TASK BRIEF
Each record should be retyped word for word.

SUPPLIED INFORMATION
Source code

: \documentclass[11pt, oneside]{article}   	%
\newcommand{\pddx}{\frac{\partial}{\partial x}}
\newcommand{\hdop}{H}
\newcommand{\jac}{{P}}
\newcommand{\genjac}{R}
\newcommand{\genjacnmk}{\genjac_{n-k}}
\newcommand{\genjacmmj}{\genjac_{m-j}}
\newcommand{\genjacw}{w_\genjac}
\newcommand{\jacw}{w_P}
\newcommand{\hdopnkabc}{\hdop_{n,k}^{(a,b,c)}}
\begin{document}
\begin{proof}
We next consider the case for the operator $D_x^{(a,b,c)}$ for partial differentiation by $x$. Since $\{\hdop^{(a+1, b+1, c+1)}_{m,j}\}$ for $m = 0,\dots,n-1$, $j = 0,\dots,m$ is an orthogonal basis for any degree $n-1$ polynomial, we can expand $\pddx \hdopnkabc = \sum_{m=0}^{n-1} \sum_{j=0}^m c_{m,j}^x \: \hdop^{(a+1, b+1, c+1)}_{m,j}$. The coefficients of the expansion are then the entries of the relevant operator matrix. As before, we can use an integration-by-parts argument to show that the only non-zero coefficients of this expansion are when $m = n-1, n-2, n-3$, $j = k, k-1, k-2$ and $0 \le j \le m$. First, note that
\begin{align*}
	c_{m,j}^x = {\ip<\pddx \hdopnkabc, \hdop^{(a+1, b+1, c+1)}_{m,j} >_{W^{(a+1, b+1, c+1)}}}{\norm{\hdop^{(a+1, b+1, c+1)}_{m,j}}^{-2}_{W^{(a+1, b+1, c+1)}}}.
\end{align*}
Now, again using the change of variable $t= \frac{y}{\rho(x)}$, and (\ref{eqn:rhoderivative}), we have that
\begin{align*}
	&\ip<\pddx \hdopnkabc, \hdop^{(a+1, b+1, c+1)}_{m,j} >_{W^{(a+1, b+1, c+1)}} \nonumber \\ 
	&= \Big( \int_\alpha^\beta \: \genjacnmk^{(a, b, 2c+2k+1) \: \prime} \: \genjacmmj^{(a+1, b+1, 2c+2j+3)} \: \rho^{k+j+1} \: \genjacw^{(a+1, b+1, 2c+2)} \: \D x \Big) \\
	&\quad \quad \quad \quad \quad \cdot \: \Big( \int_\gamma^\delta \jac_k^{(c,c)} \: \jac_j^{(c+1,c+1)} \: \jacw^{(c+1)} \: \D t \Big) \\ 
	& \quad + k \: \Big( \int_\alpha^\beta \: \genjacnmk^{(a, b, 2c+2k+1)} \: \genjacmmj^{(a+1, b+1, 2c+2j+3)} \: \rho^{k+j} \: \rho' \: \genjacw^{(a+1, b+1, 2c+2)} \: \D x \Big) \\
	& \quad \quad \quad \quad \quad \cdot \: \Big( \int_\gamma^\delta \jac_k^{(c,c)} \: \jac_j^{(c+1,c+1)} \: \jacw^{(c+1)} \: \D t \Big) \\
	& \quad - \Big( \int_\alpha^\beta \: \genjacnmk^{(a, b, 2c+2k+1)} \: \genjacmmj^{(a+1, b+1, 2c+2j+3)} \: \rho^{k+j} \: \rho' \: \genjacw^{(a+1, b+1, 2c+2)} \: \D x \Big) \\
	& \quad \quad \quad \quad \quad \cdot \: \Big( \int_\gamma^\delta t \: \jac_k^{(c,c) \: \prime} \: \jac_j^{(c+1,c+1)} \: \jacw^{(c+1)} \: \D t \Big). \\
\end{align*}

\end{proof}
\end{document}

ANSWER SPACE
Source code

: \documentclass[11pt, oneside]{article}   	%
\newcommand{\pddx}{\frac{\partial}{\partial x}}
\newcommand{\hdop}{H}
\newcommand{\jac}{{P}}
\newcommand{\genjac}{R}
\newcommand{\genjacnmk}{\genjac_{n-k}}
\newcommand{\genjacmmj}{\genjac_{m-j}}
\newcommand{\genjacw}{w_\genjac}
\newcommand{\jacw}{w_P}
\newcommand{\hdopnkabc}{\hdop_{n,k}^{(a,b,c)}}
\begin{document}
\begin{proof}
We next consider the case for the operator $D_x^{(a,b,c)}$ for partial differentiation by $x$. Since $\{\hdop^{(a+1, b+1, c+1)}_{m,j}\}$ for $m = 0,\dots,n-1$, $j = 0,\dots,m$ is an orthogonal basis for any degree $n-1$ polynomial, we can expand $\pddx \hdopnkabc = \sum_{m=0}^{n-1} \sum_{j=0}^m c_{m,j}^x \: \hdop^{(a+1, b+1, c+1)}_{m,j}$. The coefficients of the expansion are then the entries of the relevant operator matrix. As before, we can use an integration-by-parts argument to show that the only non-zero coefficients of this expansion are when $m = n-1, n-2, n-3$, $j = k, k-1, k-2$ and $0 \le j \le m$. First, note that
\begin{align*}
	c_{m,j}^x = {\ip<\pddx \hdopnkabc, \hdop^{(a+1, b+1, c+1)}_{m,j} >_{W^{(a+1, b+1, c+1)}}}{\norm{\hdop^{(a+1, b+1, c+1)}_{m,j}}^{-2}_{W^{(a+1, b+1, c+1)}}}.
\end{align*}
Now, again using the change of variable $t= \frac{y}{\rho(x)}$, and (\ref{eqn:rhoderivative}), we have that
\begin{align*}
	&\ip<\pddx \hdopnkabc, \hdop^{(a+1, b+1, c+1)}_{m,j} >_{W^{(a+1, b+1, c+1)}} \nonumber \\ 
	&= \Big( \int_\alpha^\beta \: \genjacnmk^{(a, b, 2c+2k+1) \: \prime} \: \genjacmmj^{(a+1, b+1, 2c+2j+3)} \: \rho^{k+j+1} \: \genjacw^{(a+1, b+1, 2c+2)} \: \D x \Big) \\
	&\quad \quad \quad \quad \quad \cdot \: \Big( \int_\gamma^\delta \jac_k^{(c,c)} \: \jac_j^{(c+1,c+1)} \: \jacw^{(c+1)} \: \D t \Big) \\ 
	& \quad + k \: \Big( \int_\alpha^\beta \: \genjacnmk^{(a, b, 2c+2k+1)} \: \genjacmmj^{(a+1, b+1, 2c+2j+3)} \: \rho^{k+j} \: \rho' \: \genjacw^{(a+1, b+1, 2c+2)} \: \D x \Big) \\
	& \quad \quad \quad \quad \quad \cdot \: \Big( \int_\gamma^\delta \jac_k^{(c,c)} \: \jac_j^{(c+1,c+1)} \: \jacw^{(c+1)} \: \D t \Big) \\
	& \quad - \Big( \int_\alpha^\beta \: \genjacnmk^{(a, b, 2c+2k+1)} \: \genjacmmj^{(a+1, b+1, 2c+2j+3)} \: \rho^{k+j} \: \rho' \: \genjacw^{(a+1, b+1, 2c+2)} \: \D x \Big) \\
	& \quad \quad \quad \quad \quad \cdot \: \Big( \int_\gamma^\delta t \: \jac_k^{(c,c) \: \prime} \: \jac_j^{(c+1,c+1)} \: \jacw^{(c+1)} \: \D t \Big). \\
\end{align*}

\end{proof}
\end{document}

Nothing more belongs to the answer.